Apple (NASDAQ:AAPL) continues to face uncertainty about its future. Apple stock plunged in May as the government threatened to take antitrust action against Apple and mega tech peers such as Alphabet (NASDAQ:GOOGL, NASDAQ:GOOG), Amazon (NASDAQ:AMZN), and Facebook (NASDAQ:FB).
The stock has mostly recovered from that threat. However, AAPL still trades at almost 17% below its 52-week high as the company faces a need for new growth engines.
Until it can find a more defined direction, investors should wait for a pullback before buying Apple stock.
A Closer Look at Apple
First of all, I still expect AAPL stock to perform well long-term. It trades at a price-to-earnings (PE) ratio of about 16.2. That only comes in slightly above the five-year average PE for Apple of about 15.5. Once the predicted double-digit earnings growth resumes next year, the stock should resume its growth.
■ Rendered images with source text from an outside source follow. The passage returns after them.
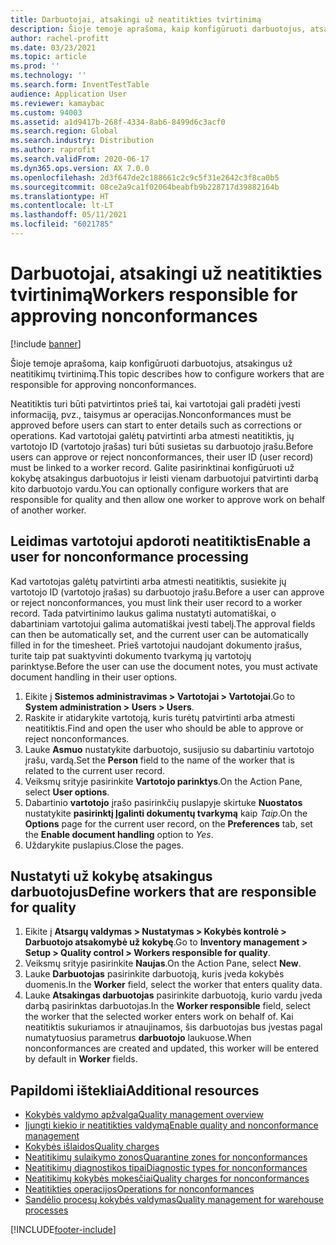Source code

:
 ```yaml
---
title: Darbuotojai, atsakingi už neatitikties tvirtinimą
description: Šioje temoje aprašoma, kaip konfigūruoti darbuotojus, atsakingus už neatitikimų tvirtinimą.
author: rachel-profitt
ms.date: 03/23/2021
ms.topic: article
ms.prod: ''
ms.technology: ''
ms.search.form: InventTestTable
audience: Application User
ms.reviewer: kamaybac
ms.custom: 94003
ms.assetid: a1d9417b-268f-4334-8ab6-8499d6c3acf0
ms.search.region: Global
ms.search.industry: Distribution
ms.author: raprofit
ms.search.validFrom: 2020-06-17
ms.dyn365.ops.version: AX 7.0.0
ms.openlocfilehash: 2d3f647de2c188661c2c9c5f31e2642c3f8ca0b5
ms.sourcegitcommit: 08ce2a9ca1f02064beabfb9b228717d39882164b
ms.translationtype: HT
ms.contentlocale: lt-LT
ms.lasthandoff: 05/11/2021
ms.locfileid: "6021785"
---
```

# <a name="workers-responsible-for-approving-nonconformances"></a><span data-ttu-id="f0a01-103">Darbuotojai, atsakingi už neatitikties tvirtinimą</span><span class="sxs-lookup"><span data-stu-id="f0a01-103">Workers responsible for approving nonconformances</span></span>

[!include [banner](../includes/banner.md)]

<span data-ttu-id="f0a01-104">Šioje temoje aprašoma, kaip konfigūruoti darbuotojus, atsakingus už neatitikimų tvirtinimą.</span><span class="sxs-lookup"><span data-stu-id="f0a01-104">This topic describes how to configure workers that are responsible for approving nonconformances.</span></span>

<span data-ttu-id="f0a01-105">Neatitiktis turi būti patvirtintos prieš tai, kai vartotojai gali pradėti įvesti informaciją, pvz., taisymus ar operacijas.</span><span class="sxs-lookup"><span data-stu-id="f0a01-105">Nonconformances must be approved before users can start to enter details such as corrections or operations.</span></span> <span data-ttu-id="f0a01-106">Kad vartotojai galėtų patvirtinti arba atmesti neatitiktis, jų vartotojo ID (vartotojo įrašas) turi būti susietas su darbuotojo įrašu.</span><span class="sxs-lookup"><span data-stu-id="f0a01-106">Before users can approve or reject nonconformances, their user ID (user record) must be linked to a worker record.</span></span> <span data-ttu-id="f0a01-107">Galite pasirinktinai konfigūruoti už kokybę atsakingus darbuotojus ir leisti vienam darbuotojui patvirtinti darbą kito darbuotojo vardu.</span><span class="sxs-lookup"><span data-stu-id="f0a01-107">You can optionally configure workers that are responsible for quality and then allow one worker to approve work on behalf of another worker.</span></span>

## <a name="enable-a-user-for-nonconformance-processing"></a><span data-ttu-id="f0a01-108">Leidimas vartotojui apdoroti neatitiktis</span><span class="sxs-lookup"><span data-stu-id="f0a01-108">Enable a user for nonconformance processing</span></span>

<span data-ttu-id="f0a01-109">Kad vartotojas galėtų patvirtinti arba atmesti neatitiktis, susiekite jų vartotojo ID (vartotojo įrašas) su darbuotojo įrašu.</span><span class="sxs-lookup"><span data-stu-id="f0a01-109">Before a user can approve or reject nonconformances, you must link their user record to a worker record.</span></span> <span data-ttu-id="f0a01-110">Tada patvirtinimo laukus galima nustatyti automatiškai, o dabartiniam vartotojui galima automatiškai įvesti tabelį.</span><span class="sxs-lookup"><span data-stu-id="f0a01-110">The approval fields can then be automatically set, and the current user can be automatically filled in for the timesheet.</span></span> <span data-ttu-id="f0a01-111">Prieš vartotojui naudojant dokumento įrašus, turite taip pat suaktyvinti dokumento tvarkymą jų vartotojų parinktyse.</span><span class="sxs-lookup"><span data-stu-id="f0a01-111">Before the user can use the document notes, you must activate document handling in their user options.</span></span>

1. <span data-ttu-id="f0a01-112">Eikite į **Sistemos administravimas \> Vartotojai \> Vartotojai**.</span><span class="sxs-lookup"><span data-stu-id="f0a01-112">Go to **System administration \> Users \> Users**.</span></span>
1. <span data-ttu-id="f0a01-113">Raskite ir atidarykite vartotoją, kuris turėtų patvirtinti arba atmesti neatitiktis.</span><span class="sxs-lookup"><span data-stu-id="f0a01-113">Find and open the user who should be able to approve or reject nonconformances.</span></span>
1. <span data-ttu-id="f0a01-114">Lauke **Asmuo** nustatykite darbuotojo, susijusio su dabartiniu vartotojo įrašu, vardą.</span><span class="sxs-lookup"><span data-stu-id="f0a01-114">Set the **Person** field to the name of the worker that is related to the current user record.</span></span>
1. <span data-ttu-id="f0a01-115">Veiksmų srityje pasirinkite **Vartotojo parinktys**.</span><span class="sxs-lookup"><span data-stu-id="f0a01-115">On the Action Pane, select **User options**.</span></span>
1. <span data-ttu-id="f0a01-116">Dabartinio **vartotojo** įrašo pasirinkčių puslapyje skirtuke **Nuostatos** nustatykite **pasirinktį Įgalinti dokumentų tvarkymą** kaip *Taip*.</span><span class="sxs-lookup"><span data-stu-id="f0a01-116">On the **Options** page for the current user record, on the **Preferences** tab, set the **Enable document handling** option to *Yes*.</span></span>
1. <span data-ttu-id="f0a01-117">Uždarykite puslapius.</span><span class="sxs-lookup"><span data-stu-id="f0a01-117">Close the pages.</span></span>

## <a name="define-workers-that-are-responsible-for-quality"></a><span data-ttu-id="f0a01-118">Nustatyti už kokybę atsakingus darbuotojus</span><span class="sxs-lookup"><span data-stu-id="f0a01-118">Define workers that are responsible for quality</span></span>

1. <span data-ttu-id="f0a01-119">Eikite į **Atsargų valdymas \> Nustatymas \> Kokybės kontrolė \> Darbuotojo atsakomybė už kokybę**.</span><span class="sxs-lookup"><span data-stu-id="f0a01-119">Go to **Inventory management \> Setup \> Quality control \> Workers responsible for quality**.</span></span>
2. <span data-ttu-id="f0a01-120">Veiksmų srityje pasirinkite **Naujas**.</span><span class="sxs-lookup"><span data-stu-id="f0a01-120">On the Action Pane, select **New**.</span></span>
3. <span data-ttu-id="f0a01-121">Lauke **Darbuotojas** pasirinkite darbuotoją, kuris įveda kokybės duomenis.</span><span class="sxs-lookup"><span data-stu-id="f0a01-121">In the **Worker** field, select the worker that enters quality data.</span></span>
4. <span data-ttu-id="f0a01-122">Lauke **Atsakingas darbuotojas** pasirinkite darbuotoją, kurio vardu įveda darbą pasirinktas darbuotojas.</span><span class="sxs-lookup"><span data-stu-id="f0a01-122">In the **Worker responsible** field, select the worker that the selected worker enters work on behalf of.</span></span> <span data-ttu-id="f0a01-123">Kai neatitiktis sukuriamos ir atnaujinamos, šis darbuotojas bus įvestas pagal numatytuosius parametrus **darbuotojo** laukuose.</span><span class="sxs-lookup"><span data-stu-id="f0a01-123">When nonconformances are created and updated, this worker will be entered by default in **Worker** fields.</span></span>

## <a name="additional-resources"></a><span data-ttu-id="f0a01-124">Papildomi ištekliai</span><span class="sxs-lookup"><span data-stu-id="f0a01-124">Additional resources</span></span>

- [<span data-ttu-id="f0a01-125">Kokybės valdymo apžvalga</span><span class="sxs-lookup"><span data-stu-id="f0a01-125">Quality management overview</span></span>](quality-management-processes.md)
- [<span data-ttu-id="f0a01-126">Įjungti kiekio ir neatitikties valdymą</span><span class="sxs-lookup"><span data-stu-id="f0a01-126">Enable quality and nonconformance management</span></span>](enable-quality-management.md)
- [<span data-ttu-id="f0a01-127">Kokybės išlaidos</span><span class="sxs-lookup"><span data-stu-id="f0a01-127">Quality charges</span></span>](quality-charges.md)
- [<span data-ttu-id="f0a01-128">Neatitikimų sulaikymo zonos</span><span class="sxs-lookup"><span data-stu-id="f0a01-128">Quarantine zones for nonconformances</span></span>](quality-quarantine-zones.md)
- [<span data-ttu-id="f0a01-129">Neatitikimų diagnostikos tipai</span><span class="sxs-lookup"><span data-stu-id="f0a01-129">Diagnostic types for nonconformances</span></span>](quality-diagnostic-types.md)
- [<span data-ttu-id="f0a01-130">Neatitikimų kokybės mokesčiai</span><span class="sxs-lookup"><span data-stu-id="f0a01-130">Quality charges for nonconformances</span></span>](quality-charges.md)
- [<span data-ttu-id="f0a01-131">Neatitikties operacijos</span><span class="sxs-lookup"><span data-stu-id="f0a01-131">Operations for nonconformances</span></span>](quality-operations.md)
- [<span data-ttu-id="f0a01-132">Sandėlio procesų kokybės valdymas</span><span class="sxs-lookup"><span data-stu-id="f0a01-132">Quality management for warehouse processes</span></span>](quality-management-for-warehouses-processes.md)

[!INCLUDE[footer-include](../../includes/footer-banner.md)]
However, the present appears less rosy. Profit forecasts fell last year. As a result, Wall Street predicts earnings will fall by 3.9% for fiscal 2019. The iPhone, which had made up a majority of the company’s revenues in recent years, now appears destined for a permanent decline. The company has turned to other initiatives, such as the Apple Card and the Apple TV Streaming Service.
Apple holds enough cash to compete with the largest banks, Netflix (NASDAQ:NFLX), or most any titan in any industry. As long as these business lines earn a profit, it should serve a specific group of AAPL stock investors well.
It will help the kind of investors who want low-double-digit growth, an annual dividend increase, and a steadily rising stock price, AAPL should accomplish that.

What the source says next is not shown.